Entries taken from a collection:
-------------------------

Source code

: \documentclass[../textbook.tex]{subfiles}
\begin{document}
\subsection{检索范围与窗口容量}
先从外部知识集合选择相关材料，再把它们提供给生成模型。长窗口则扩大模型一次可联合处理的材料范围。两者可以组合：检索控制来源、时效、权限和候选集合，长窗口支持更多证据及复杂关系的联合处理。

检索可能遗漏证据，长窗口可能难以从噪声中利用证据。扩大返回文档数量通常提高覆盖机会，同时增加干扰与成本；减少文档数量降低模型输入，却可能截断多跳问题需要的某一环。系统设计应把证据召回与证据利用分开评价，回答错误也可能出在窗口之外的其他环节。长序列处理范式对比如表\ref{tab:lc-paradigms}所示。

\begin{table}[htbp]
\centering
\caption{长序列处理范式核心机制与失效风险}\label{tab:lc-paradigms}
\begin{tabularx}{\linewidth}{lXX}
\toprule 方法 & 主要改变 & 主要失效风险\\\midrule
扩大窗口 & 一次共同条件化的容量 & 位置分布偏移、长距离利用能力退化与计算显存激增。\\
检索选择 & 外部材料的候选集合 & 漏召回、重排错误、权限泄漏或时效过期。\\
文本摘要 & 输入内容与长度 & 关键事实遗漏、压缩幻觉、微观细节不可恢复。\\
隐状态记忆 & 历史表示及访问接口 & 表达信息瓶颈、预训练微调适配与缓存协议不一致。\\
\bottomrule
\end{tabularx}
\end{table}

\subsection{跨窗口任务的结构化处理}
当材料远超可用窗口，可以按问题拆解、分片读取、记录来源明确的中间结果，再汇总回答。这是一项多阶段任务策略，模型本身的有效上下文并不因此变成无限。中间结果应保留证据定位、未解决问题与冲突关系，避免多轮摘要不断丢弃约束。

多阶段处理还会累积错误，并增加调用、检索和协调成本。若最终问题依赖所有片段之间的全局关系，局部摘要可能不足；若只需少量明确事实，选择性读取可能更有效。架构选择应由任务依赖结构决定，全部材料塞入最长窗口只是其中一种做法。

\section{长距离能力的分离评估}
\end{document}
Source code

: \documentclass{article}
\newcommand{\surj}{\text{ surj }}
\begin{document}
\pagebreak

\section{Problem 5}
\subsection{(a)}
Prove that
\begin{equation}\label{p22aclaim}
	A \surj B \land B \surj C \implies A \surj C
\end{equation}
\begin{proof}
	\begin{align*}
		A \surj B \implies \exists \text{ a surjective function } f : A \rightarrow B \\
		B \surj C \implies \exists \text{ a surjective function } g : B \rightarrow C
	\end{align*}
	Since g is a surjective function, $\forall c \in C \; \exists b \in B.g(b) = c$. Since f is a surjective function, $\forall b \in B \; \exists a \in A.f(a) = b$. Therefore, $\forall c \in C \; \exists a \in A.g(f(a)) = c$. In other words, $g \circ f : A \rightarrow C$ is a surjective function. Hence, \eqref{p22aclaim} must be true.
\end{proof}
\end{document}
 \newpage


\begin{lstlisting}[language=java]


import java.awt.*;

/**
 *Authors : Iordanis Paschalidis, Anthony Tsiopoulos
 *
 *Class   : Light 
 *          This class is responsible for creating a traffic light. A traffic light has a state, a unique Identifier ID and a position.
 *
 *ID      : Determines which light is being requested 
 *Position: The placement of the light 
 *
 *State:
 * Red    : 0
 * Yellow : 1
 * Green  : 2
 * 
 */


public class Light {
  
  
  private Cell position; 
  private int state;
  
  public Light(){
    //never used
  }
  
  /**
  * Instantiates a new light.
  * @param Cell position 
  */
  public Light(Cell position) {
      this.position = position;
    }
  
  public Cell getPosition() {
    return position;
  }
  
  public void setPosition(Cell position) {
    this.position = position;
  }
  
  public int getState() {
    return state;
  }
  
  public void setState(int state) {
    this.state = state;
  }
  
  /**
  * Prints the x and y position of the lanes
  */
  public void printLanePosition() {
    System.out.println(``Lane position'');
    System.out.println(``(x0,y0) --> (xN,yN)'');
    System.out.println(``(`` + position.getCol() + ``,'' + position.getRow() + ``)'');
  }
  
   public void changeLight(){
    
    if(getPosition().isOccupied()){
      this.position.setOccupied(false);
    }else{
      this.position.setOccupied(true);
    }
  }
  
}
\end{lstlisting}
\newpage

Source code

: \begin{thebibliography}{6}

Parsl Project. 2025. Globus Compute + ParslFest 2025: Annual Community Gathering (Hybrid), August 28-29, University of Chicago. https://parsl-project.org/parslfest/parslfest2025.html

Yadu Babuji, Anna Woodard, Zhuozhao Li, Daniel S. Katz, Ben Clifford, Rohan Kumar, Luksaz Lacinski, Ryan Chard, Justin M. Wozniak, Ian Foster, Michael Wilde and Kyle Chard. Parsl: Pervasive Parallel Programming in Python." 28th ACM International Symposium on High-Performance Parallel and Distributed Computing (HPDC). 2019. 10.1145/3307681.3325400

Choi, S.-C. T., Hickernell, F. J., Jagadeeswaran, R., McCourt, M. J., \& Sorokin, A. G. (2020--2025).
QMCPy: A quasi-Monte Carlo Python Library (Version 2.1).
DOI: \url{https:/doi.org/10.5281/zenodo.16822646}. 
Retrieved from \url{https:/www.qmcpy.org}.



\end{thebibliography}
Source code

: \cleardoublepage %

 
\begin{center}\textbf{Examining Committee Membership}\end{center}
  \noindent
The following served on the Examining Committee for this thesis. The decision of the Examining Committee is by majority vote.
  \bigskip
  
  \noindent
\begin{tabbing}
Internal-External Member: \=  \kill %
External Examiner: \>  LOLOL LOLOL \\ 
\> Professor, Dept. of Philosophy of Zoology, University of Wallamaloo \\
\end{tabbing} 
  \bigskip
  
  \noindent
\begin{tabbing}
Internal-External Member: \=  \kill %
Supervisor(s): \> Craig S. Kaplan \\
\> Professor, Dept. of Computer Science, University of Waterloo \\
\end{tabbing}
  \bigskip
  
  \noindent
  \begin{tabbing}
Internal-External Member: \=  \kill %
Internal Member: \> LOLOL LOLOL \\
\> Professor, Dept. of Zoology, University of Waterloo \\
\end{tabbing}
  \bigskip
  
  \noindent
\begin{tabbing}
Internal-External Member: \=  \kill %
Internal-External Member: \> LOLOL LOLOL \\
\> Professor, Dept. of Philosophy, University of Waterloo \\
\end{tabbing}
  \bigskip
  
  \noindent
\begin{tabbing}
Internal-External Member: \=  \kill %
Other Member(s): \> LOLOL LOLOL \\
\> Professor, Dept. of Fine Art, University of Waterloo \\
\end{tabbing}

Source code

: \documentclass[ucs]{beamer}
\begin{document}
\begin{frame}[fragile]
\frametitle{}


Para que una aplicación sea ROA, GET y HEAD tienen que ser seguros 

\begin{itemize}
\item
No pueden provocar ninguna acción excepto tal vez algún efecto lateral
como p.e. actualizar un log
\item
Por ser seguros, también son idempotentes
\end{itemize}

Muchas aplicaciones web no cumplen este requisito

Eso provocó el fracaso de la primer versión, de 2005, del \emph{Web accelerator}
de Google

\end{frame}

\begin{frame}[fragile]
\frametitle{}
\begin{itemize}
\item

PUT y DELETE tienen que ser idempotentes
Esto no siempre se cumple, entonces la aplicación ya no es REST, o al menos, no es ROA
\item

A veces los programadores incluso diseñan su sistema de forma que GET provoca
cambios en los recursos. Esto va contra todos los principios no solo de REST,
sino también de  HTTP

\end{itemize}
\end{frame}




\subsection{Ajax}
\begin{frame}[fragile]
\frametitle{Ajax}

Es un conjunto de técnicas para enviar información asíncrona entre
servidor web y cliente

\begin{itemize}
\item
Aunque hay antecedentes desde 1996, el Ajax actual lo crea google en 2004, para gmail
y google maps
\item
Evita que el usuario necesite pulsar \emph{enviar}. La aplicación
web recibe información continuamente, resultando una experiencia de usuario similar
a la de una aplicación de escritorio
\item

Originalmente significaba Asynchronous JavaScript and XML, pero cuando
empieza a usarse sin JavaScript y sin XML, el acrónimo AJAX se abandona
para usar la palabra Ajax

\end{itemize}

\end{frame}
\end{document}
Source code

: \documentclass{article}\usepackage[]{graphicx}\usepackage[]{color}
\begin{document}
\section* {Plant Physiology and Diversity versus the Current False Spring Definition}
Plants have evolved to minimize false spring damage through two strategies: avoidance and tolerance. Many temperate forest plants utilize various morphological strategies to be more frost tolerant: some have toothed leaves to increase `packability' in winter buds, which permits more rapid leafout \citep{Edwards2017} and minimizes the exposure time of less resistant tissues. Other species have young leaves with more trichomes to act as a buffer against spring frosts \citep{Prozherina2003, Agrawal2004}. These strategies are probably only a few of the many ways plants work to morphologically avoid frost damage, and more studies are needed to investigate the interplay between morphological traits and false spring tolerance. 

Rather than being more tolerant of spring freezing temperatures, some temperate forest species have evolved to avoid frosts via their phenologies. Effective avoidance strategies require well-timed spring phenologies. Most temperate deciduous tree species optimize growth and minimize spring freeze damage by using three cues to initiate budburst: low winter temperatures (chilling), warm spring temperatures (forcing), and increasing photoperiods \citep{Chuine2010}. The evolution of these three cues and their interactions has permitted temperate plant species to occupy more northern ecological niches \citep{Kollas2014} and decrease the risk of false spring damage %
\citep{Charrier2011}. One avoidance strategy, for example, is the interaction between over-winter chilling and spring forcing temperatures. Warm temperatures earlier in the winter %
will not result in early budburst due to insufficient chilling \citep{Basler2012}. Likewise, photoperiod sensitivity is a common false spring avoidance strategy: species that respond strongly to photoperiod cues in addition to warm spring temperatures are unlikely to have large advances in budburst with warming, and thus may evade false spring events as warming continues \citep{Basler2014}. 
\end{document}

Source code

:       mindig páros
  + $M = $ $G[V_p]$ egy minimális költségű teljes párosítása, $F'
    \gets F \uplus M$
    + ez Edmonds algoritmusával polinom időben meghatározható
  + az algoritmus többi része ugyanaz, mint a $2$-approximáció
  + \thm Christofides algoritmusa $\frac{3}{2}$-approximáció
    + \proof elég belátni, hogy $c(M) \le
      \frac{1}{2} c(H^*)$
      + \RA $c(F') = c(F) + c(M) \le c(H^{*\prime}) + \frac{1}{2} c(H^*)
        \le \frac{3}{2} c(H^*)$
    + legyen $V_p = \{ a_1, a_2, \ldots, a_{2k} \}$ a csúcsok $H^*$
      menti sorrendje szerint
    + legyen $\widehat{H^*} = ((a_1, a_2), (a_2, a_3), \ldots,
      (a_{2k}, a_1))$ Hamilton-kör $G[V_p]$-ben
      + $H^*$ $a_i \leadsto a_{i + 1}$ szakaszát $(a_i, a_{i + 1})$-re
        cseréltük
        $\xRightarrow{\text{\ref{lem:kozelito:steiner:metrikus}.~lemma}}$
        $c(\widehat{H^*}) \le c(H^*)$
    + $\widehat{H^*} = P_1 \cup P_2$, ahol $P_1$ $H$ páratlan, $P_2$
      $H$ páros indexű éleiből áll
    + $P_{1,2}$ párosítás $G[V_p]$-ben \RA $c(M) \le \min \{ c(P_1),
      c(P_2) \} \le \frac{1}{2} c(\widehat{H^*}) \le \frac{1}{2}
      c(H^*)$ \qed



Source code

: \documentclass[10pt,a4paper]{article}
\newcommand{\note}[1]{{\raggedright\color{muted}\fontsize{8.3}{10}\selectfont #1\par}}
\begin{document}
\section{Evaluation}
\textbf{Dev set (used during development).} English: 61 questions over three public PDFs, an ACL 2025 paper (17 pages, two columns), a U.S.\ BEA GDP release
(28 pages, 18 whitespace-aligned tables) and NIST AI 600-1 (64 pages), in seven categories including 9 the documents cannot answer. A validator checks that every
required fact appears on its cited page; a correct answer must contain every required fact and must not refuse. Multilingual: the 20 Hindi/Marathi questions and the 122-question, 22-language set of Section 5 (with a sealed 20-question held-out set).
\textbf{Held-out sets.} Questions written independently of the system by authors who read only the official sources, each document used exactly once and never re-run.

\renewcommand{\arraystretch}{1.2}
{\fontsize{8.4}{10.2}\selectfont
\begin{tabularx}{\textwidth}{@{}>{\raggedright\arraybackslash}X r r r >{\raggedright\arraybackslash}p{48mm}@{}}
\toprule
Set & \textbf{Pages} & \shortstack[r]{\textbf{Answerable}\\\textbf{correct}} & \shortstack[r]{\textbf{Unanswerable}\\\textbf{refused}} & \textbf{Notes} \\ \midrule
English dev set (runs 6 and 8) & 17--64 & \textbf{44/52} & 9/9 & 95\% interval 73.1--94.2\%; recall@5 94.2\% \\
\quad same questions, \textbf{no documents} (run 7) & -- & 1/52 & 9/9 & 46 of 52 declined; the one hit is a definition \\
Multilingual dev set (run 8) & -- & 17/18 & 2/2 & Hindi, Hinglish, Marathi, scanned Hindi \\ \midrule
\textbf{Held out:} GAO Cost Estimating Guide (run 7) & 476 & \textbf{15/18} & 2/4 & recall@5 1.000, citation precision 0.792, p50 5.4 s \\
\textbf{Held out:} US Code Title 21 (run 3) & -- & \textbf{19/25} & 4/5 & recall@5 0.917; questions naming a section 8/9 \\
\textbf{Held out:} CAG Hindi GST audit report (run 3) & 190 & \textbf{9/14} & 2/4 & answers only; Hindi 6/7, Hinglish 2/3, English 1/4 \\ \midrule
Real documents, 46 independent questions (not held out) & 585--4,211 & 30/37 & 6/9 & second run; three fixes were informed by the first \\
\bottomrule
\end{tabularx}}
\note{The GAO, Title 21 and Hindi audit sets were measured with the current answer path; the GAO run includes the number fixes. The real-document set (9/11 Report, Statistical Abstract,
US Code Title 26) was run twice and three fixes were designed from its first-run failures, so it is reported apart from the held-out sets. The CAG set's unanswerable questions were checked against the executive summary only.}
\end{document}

-------------------------

What you will do:
Show each line of the records above containing "University".

Result of the exercise:
Parsl Project. 2025. Globus Compute + ParslFest 2025: Annual Community Gathering (Hybrid), August 28-29, University of Chicago. https://parsl-project.org/parslfest/parslfest2025.html
\> Professor, Dept. of Philosophy of Zoology, University of Wallamaloo \\
\> Professor, Dept. of Computer Science, University of Waterloo \\
\> Professor, Dept. of Zoology, University of Waterloo \\
\> Professor, Dept. of Philosophy, University of Waterloo \\
\> Professor, Dept. of Fine Art, University of Waterloo \\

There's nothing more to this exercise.